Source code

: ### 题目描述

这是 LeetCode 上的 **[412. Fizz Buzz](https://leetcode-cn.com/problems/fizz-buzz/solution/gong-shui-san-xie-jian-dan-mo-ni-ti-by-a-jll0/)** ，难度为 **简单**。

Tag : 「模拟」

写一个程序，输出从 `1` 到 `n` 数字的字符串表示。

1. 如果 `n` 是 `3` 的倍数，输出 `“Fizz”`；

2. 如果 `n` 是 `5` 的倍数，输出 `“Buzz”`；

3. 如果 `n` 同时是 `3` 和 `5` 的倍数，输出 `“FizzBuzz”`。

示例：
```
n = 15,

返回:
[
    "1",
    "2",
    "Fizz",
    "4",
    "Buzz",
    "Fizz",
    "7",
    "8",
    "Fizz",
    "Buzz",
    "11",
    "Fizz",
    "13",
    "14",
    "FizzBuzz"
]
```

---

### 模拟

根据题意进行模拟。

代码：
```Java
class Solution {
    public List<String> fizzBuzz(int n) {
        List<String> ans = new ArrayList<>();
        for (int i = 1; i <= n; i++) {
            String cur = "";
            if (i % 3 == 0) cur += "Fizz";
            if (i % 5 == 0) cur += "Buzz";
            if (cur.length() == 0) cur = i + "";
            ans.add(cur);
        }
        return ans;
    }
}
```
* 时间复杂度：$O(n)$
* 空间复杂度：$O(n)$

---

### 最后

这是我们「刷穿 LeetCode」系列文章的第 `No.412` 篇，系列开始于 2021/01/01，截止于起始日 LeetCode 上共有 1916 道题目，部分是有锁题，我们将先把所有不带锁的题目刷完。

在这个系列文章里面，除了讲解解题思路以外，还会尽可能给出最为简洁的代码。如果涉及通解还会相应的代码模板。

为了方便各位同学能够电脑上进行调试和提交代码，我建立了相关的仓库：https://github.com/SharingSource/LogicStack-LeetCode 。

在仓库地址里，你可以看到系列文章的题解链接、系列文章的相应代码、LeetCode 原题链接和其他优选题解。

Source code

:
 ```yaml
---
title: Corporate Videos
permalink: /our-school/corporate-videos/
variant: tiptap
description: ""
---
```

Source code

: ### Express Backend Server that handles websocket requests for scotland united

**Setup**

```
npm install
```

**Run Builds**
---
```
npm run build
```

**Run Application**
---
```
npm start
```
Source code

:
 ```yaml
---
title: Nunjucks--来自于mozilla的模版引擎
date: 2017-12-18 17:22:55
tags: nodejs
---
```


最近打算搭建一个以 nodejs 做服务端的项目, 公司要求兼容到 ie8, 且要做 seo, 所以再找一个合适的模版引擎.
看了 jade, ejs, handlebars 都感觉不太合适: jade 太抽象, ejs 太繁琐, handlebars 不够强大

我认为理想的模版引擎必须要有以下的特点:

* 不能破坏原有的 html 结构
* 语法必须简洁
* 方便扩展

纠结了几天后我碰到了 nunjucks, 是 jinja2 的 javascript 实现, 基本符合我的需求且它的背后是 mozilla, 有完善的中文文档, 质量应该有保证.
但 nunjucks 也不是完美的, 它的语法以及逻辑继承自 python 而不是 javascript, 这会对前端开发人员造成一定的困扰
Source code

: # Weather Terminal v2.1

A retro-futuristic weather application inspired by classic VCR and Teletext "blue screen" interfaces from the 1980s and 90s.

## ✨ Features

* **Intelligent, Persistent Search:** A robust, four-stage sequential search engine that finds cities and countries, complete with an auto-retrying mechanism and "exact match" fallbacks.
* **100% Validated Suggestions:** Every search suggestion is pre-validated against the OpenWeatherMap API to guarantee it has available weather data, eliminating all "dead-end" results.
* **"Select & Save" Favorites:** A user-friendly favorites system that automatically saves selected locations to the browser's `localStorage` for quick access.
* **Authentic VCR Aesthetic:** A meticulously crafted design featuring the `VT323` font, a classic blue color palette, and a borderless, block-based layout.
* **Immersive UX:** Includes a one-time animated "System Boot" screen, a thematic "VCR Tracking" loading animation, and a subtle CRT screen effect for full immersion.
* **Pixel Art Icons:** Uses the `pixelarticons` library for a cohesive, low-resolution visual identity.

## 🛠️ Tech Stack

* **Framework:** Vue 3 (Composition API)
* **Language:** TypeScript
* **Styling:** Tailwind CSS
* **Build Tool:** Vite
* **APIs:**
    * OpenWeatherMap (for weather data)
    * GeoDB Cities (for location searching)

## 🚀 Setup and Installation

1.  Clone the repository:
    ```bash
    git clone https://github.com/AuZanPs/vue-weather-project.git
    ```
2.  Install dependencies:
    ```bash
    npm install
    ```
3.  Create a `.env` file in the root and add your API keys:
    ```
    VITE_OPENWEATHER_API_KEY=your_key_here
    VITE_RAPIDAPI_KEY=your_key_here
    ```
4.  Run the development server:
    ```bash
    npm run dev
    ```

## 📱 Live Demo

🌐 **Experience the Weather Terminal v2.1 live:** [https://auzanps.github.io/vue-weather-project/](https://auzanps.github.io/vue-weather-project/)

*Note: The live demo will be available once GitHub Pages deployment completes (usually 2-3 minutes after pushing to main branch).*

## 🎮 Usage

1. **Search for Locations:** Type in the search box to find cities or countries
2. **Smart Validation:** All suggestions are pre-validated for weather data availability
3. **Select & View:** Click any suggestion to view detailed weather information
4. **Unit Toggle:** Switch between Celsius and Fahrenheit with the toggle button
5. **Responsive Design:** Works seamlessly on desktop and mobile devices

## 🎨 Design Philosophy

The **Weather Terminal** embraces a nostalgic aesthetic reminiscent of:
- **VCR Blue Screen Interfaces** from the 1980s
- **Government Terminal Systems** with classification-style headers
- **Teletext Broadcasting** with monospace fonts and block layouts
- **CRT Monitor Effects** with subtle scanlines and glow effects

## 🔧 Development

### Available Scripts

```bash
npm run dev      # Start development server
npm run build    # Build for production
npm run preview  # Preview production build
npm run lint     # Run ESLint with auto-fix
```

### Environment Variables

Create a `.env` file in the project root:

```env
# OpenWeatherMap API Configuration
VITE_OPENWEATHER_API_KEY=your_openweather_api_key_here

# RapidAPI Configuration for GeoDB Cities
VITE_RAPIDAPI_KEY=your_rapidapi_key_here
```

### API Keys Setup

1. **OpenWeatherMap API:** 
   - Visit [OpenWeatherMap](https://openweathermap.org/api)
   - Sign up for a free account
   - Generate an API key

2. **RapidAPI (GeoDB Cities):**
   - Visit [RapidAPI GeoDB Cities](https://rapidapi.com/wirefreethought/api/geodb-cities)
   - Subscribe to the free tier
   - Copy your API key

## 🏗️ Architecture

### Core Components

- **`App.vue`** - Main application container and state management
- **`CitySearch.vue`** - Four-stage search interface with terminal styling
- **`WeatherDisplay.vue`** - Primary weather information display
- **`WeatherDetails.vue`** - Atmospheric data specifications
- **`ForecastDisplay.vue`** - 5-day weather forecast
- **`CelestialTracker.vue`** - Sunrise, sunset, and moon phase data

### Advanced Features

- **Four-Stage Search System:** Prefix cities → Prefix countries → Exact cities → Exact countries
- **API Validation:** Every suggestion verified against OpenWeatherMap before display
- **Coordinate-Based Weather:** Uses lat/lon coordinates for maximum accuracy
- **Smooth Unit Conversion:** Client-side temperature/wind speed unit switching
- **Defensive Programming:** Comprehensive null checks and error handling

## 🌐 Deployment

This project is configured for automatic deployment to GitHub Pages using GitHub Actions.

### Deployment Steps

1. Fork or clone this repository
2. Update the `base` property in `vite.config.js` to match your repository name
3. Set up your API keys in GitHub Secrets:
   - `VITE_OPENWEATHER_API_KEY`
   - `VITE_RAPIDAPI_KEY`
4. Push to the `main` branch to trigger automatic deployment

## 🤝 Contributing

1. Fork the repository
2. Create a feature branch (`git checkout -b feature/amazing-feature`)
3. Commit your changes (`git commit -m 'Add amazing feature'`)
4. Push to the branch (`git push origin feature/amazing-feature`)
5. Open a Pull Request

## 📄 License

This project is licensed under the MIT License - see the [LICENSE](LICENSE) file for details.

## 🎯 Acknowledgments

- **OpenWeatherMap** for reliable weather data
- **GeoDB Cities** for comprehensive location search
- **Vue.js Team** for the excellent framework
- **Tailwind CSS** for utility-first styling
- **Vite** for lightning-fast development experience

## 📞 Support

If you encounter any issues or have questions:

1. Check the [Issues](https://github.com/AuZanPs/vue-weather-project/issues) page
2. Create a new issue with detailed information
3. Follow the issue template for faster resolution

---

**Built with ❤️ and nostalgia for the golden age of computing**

## ABOUT THIS EXERCISE
Only the lines above starting at the one containing "2. Update the" and ending at the one containing "4. Push to the branch", both included, are to be returned, exactly as they read.

## RESULT
2. Update the `base` property in `vite.config.js` to match your repository name
3. Set up your API keys in GitHub Secrets:
   - `VITE_OPENWEATHER_API_KEY`
   - `VITE_RAPIDAPI_KEY`
4. Push to the `main` branch to trigger automatic deployment

## 🤝 Contributing

1. Fork the repository
2. Create a feature branch (`git checkout -b feature/amazing-feature`)
3. Commit your changes (`git commit -m 'Add amazing feature'`)
4. Push to the branch (`git push origin feature/amazing-feature`)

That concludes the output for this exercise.